Furthermore, the public has been lulled into believing that inflation is inevitable, like "death and taxes." Indeed, based on the Consumer Price Index (CPI), the broad index used to measure the price of goods and services, that seems true. America has experienced general price increases every year since 1955, without exception.
But as we can easily prove, inflation is not inevitable. Figure 1 depicts American price levels from 1665 to the present. Note there was no significant increase for the first 250 years. Little blips upward are on the graph, as during the American Revolution, War of 1812, and Civil War, when the United States issued large quantities of paper money to pay for those conflicts. Of course, increasing the supply of money (which is what inflation really is) diminishes its value, causing prices to rise. But notice that, after the wars, money always returned to its normal value. A dollar in 1900 was worth the same as in 1775; there had been no net increase in the cost of living since George Washington's day. Throughout this time, Americans asked for, and received, wage increases, without causing prices to rise overall.
But look at the graph's right side. During World War I, our currency inflated, but instead of resuming its normal value afterwards, it continued inflating out of sight. American money, relatively stable for 250 years, began to rapidly and permanently lose its value. This did not happen by chance; every effect has a cause. Around the time of World War I, something significant must have happened to induce this transformation. As we shall see, the cause of this transformation has nothing to do with Joe and others who, suffering from the effects of inflation, asked for a raise.
The Bankers' Beast
The change came from a single factor: creation of the Federal Reserve in 1913. Though most Americans have heard of it, few know much about it.
Ben Bernanke is current chairman of the Federal Reserve Board; Alan Greenspan held that position from 1987 to 2006. The Fed chairman has been called America's economic czar, because he and the board set U.S. interest rates. This in turn impacts the stock market's direction. If interest rates rise, CDs and other interest-bearing securities appear more profitable, causing money to flow out of the riskier stock market. But if interest rates fall, investors tend to return to stocks (the recent meltdown notwithstanding). Mutual fund managers try to stay ahead of the curve; when the Fed chairman holds a news conference, their fingers are often poised over their "buy" and "sell" buttons, hoping the chairman will reveal some hint about the direction of interest rates.

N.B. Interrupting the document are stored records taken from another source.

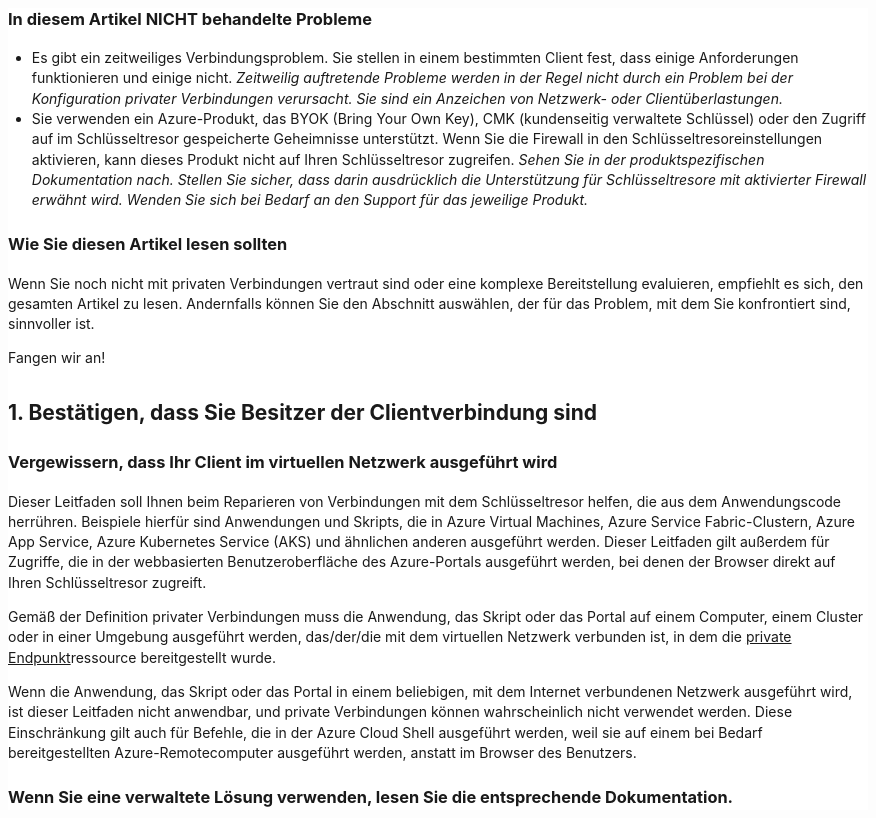 ### <a name="problems-not-covered-by-this-article"></a>In diesem Artikel NICHT behandelte Probleme

- Es gibt ein zeitweiliges Verbindungsproblem. Sie stellen in einem bestimmten Client fest, dass einige Anforderungen funktionieren und einige nicht. *Zeitweilig auftretende Probleme werden in der Regel nicht durch ein Problem bei der Konfiguration privater Verbindungen verursacht. Sie sind ein Anzeichen von Netzwerk- oder Clientüberlastungen.*
- Sie verwenden ein Azure-Produkt, das BYOK (Bring Your Own Key), CMK (kundenseitig verwaltete Schlüssel) oder den Zugriff auf im Schlüsseltresor gespeicherte Geheimnisse unterstützt. Wenn Sie die Firewall in den Schlüsseltresoreinstellungen aktivieren, kann dieses Produkt nicht auf Ihren Schlüsseltresor zugreifen. *Sehen Sie in der produktspezifischen Dokumentation nach. Stellen Sie sicher, dass darin ausdrücklich die Unterstützung für Schlüsseltresore mit aktivierter Firewall erwähnt wird. Wenden Sie sich bei Bedarf an den Support für das jeweilige Produkt.*

### <a name="how-to-read-this-article"></a>Wie Sie diesen Artikel lesen sollten

Wenn Sie noch nicht mit privaten Verbindungen vertraut sind oder eine komplexe Bereitstellung evaluieren, empfiehlt es sich, den gesamten Artikel zu lesen. Andernfalls können Sie den Abschnitt auswählen, der für das Problem, mit dem Sie konfrontiert sind, sinnvoller ist.

Fangen wir an!

## <a name="1-confirm-that-you-own-the-client-connection"></a>1. Bestätigen, dass Sie Besitzer der Clientverbindung sind

### <a name="confirm-that-your-client-runs-at-the-virtual-network"></a>Vergewissern, dass Ihr Client im virtuellen Netzwerk ausgeführt wird

Dieser Leitfaden soll Ihnen beim Reparieren von Verbindungen mit dem Schlüsseltresor helfen, die aus dem Anwendungscode herrühren. Beispiele hierfür sind Anwendungen und Skripts, die in Azure Virtual Machines, Azure Service Fabric-Clustern, Azure App Service, Azure Kubernetes Service (AKS) und ähnlichen anderen ausgeführt werden. Dieser Leitfaden gilt außerdem für Zugriffe, die in der webbasierten Benutzeroberfläche des Azure-Portals ausgeführt werden, bei denen der Browser direkt auf Ihren Schlüsseltresor zugreift.

Gemäß der Definition privater Verbindungen muss die Anwendung, das Skript oder das Portal auf einem Computer, einem Cluster oder in einer Umgebung ausgeführt werden, das/der/die mit dem virtuellen Netzwerk verbunden ist, in dem die [private Endpunkt](../../private-link/private-endpoint-overview.md)ressource bereitgestellt wurde.

Wenn die Anwendung, das Skript oder das Portal in einem beliebigen, mit dem Internet verbundenen Netzwerk ausgeführt wird, ist dieser Leitfaden nicht anwendbar, und private Verbindungen können wahrscheinlich nicht verwendet werden. Diese Einschränkung gilt auch für Befehle, die in der Azure Cloud Shell ausgeführt werden, weil sie auf einem bei Bedarf bereitgestellten Azure-Remotecomputer ausgeführt werden, anstatt im Browser des Benutzers.

### <a name="if-you-use-a-managed-solution-refer-to-specific-documentation"></a>Wenn Sie eine verwaltete Lösung verwenden, lesen Sie die entsprechende Dokumentation.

The Fed was established when Congress passed the Federal Reserve Act in 1913. But the original legislation, containing the essential points of that act, was introduced by Senator Nelson Aldrich, front man for the banking community. Few today have heard of Aldrich, but many are familiar with billionaire Nelson Rockefeller, who was Gerald Ford's vice president, long New York's governor, and one of America's richest men. His full name: Nelson Aldrich Rockefeller — named for his grandfather, Nelson Aldrich. Aldrich's daughter married John D. Rockefeller, Jr., and his son Winthrop served as chairman of the Rockefellers' Chase National Bank. Long associated with America's richest family, when Nelson Aldrich spoke on Capitol Hill, insiders knew he was acting for the Rockefellers and their allies in high finance.
The legislation he introduced in the Senate, which became the basis of the Federal Reserve System, was not written by him. It was crafted by several of the world's richest bankers, at a secret nine-day meeting in 1910, at a private club on Jekyll Island off the Georgia coast. This is well documented. The first reporter to break the Jekyll Island story was B.C. Forbes, founder of Forbes magazine.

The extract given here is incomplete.